Гауляйтер смеялся громко и презрительно. И поскольку речь зашла о делах, ему хорошо знакомых, стал подробно распространяться о социальных условиях в Америке.
— Там, за океаном, докатятся до большевизма скорее, чем это принято думать, — пророчествовал гауляйтер, переходя на английский язык, чтобы произвести впечатление на Марион. Некоторое время беседа велась по-английски, пока он не спохватился, что и Марион отвечает ему на том же языке.
— Вы превосходно говорите по-английски! — воскликнул он.
Марион засмеялась.
— Я ведь преподаю в школе английский язык, — сказала она.
— Вы даете уроки языка?
— Да, французского, английского и итальянского.
— Вы знаете итальянский? — живо заинтересовался гауляйтер.
— Знаю. — Марион объяснила, что в детстве ее воспитывали гувернантки, с которыми она говорила по-английски, по-французски и по-итальянски.
— Стойте, стойте! — воскликнул он, пододвинув к Марион сигареты. — Меня осенила великолепная идея!

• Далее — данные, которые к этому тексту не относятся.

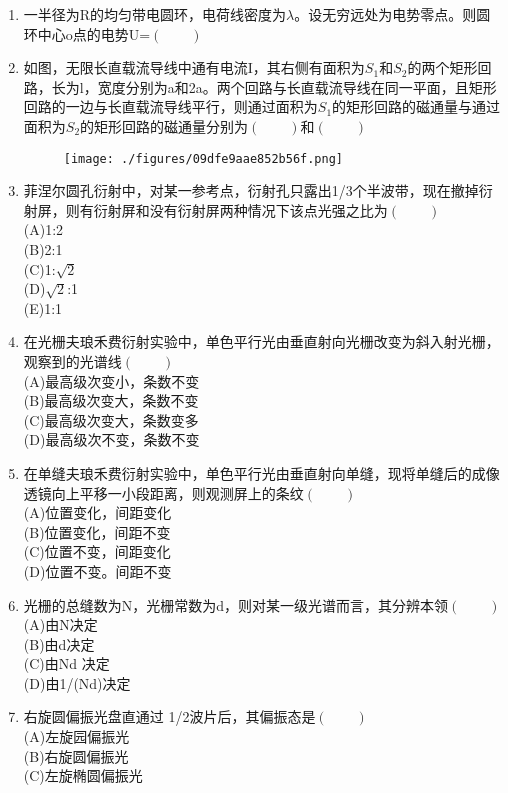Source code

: \begin{enumerate}
\item 一半径为R的均匀带电圆环，电荷线密度为$\lambda$。设无穷远处为电势零点。则圆环中心o点的电势U=$(\qquad)$
\item 如图，无限长直载流导线中通有电流I，其右侧有面积为$S_1$和$S_2$的两个矩形回路，长为l，宽度分别为a和2a。两个回路与长直载流导线在同一平面，且矩形回路的一边与长直载流导线平行，则通过面积为$S_1$的矩形回路的磁通量与通过面积为$S_2$的矩形回路的磁通量分别为$(\qquad)$和$(\qquad)$
\begin{figure}[ht]
\centering
\texttt{[image: ./figures/09dfe9aae852b56f.png]}
\caption{} \label{fig_HDSD13_5}
\end{figure}
\item 菲涅尔圆孔衍射中，对某一参考点，衍射孔只露出1/3个半波带，现在撤掉衍射屏，则有衍射屏和没有衍射屏两种情况下该点光强之比为$(\qquad)$\\
(A)1:2\\
(B)2:1\\
(C)1:$\sqrt{2}$\\
(D)$\sqrt{2}$:1\\
(E)1:1
\item 在光栅夫琅禾费衍射实验中，单色平行光由垂直射向光栅改变为斜入射光栅，观察到的光谱线$(\qquad)$\\
(A)最高级次变小，条数不变\\
(B)最高级次变大，条数不变\\
(C)最高级次变大，条数变多\\
(D)最高级次不变，条数不变
\item 在单缝夫琅禾费衍射实验中，单色平行光由垂直射向单缝，现将单缝后的成像透镜向上平移一小段距离，则观测屏上的条纹$(\qquad)$\\
(A)位置变化，间距变化\\
(B)位置变化，间距不变\\
(C)位置不变，间距变化\\
(D)位置不变。间距不变
\item 光栅的总缝数为N，光栅常数为d，则对某一级光谱而言，其分辨本领$(\qquad)$\\
(A)由N决定\\
(B)由d决定\\
(C)由Nd 决定\\
(D)由1/(Nd)决定
\item 右旋圆偏振光盘直通过 1/2波片后，其偏振态是$(\qquad)$\\
(A)左旋园偏振光\\
(B)右旋圆偏振光\\
(C)左旋椭圆偏振光\\

\end{enumerate}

Со вчерашнего дня он ломал себе голову, как привлечь это восхитительное создание. Что сделать это будет нелегко, он понял с первого взгляда. Ему нравилось ее прямодушие, ее такт, беззаботность и особенно ее задушевный смех. Прежде всего надо почаще встречаться с нею, с девушкой, похожей на итальянскую мадонну. И вот случай приходит ему на помощь.
— Стойте, стойте! — повторил он и подошел к окну, чтобы закурить сигарету. Потом обернулся и сказал: — Мне дали поручение следующим летом съездить в Италию. Как было бы хорошо, если бы вы к тому времени обучили меня немного итальянскому языку. Надо знать хоть несколько слов, чтобы не чувствовать себя совсем дураком. Хотите? Будем заниматься раз в неделю! Я был бы вам весьма признателен, фрейлейн Фале.
Марион растерянно посмотрела на него. Она не могла принять предложение гауляйтера, но не знала, в какой форме отклонить его.
Румпф рассмеялся.
— Отчего вы колеблетесь? — спросил он. — Вы меня боитесь? Это смешно. Я всегда буду относиться к вам с должным уважением. Я знаю вас, фрейлейн Фале, и знаю вашего отца.
Марион покраснела. Ей сразу стало ясно, как она должна поступить.
— Моего отца? — И она кивнула головой в знак согласия. — Хорошо, попробуем.
В темно-голубых глазах Румпфа блеснула радость. Он пожал ей руку.
— Благодарю, — сказал он. — Вам придется пустить в ход весь ваш педагогический талант, ибо перед вами ученик, которому вечно некогда. Начнем через неделю. В это же время? Идет! А теперь выпьем по рюмочке ликера!
Они еще немного поболтали о теннисном клубе и других спортивных обществах в их городе.
— Только не подумайте, что я вас выспрашиваю. Для этой цели у меня имеются специальные люди.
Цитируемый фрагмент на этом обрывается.